━━━ Supplied records ━━━
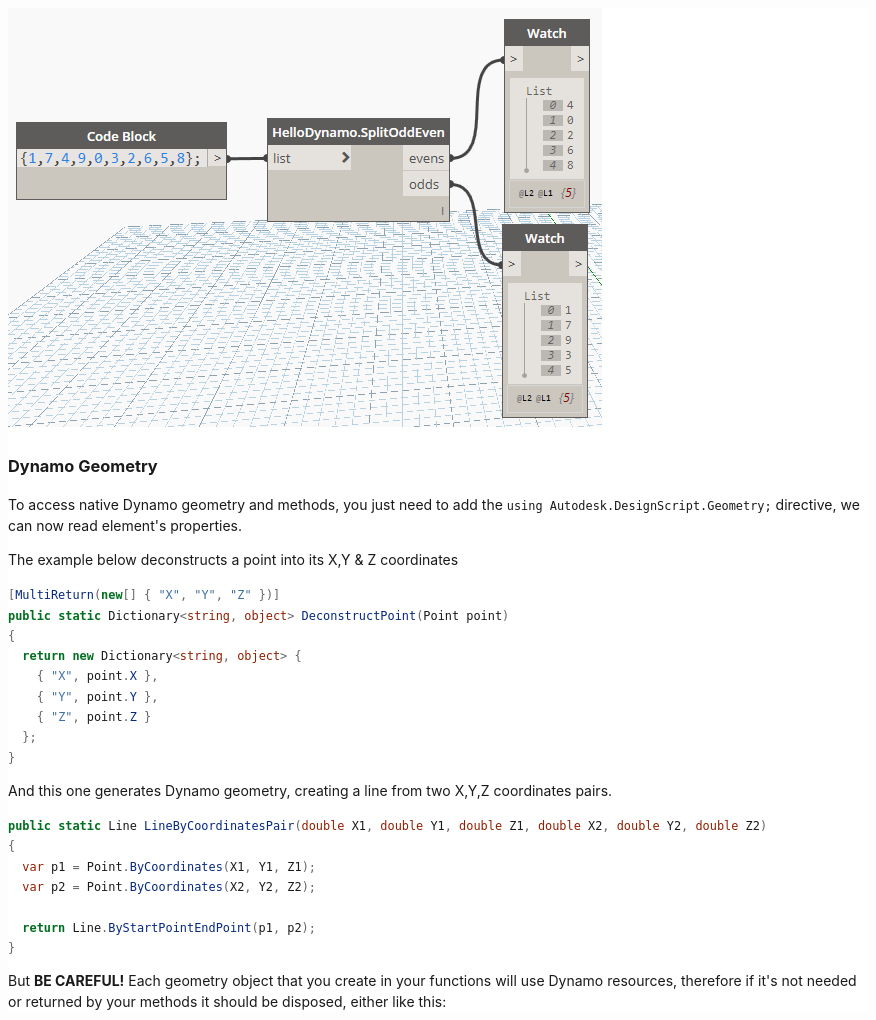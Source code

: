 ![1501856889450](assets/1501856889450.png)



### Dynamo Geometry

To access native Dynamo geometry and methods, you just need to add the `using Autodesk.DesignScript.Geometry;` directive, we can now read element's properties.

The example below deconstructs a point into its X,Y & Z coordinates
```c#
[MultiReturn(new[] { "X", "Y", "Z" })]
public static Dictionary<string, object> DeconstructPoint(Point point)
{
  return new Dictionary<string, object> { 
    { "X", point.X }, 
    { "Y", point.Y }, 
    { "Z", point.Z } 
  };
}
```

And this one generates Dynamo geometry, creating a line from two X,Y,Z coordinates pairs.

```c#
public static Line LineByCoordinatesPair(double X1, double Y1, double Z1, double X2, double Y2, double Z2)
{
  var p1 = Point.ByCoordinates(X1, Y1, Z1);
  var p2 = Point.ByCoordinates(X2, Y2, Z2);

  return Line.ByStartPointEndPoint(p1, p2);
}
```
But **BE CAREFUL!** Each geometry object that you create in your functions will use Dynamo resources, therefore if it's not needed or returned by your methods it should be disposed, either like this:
━━━
Work order: Find the lines above that contain "object" and give their count, with nothing added.

Task output: 3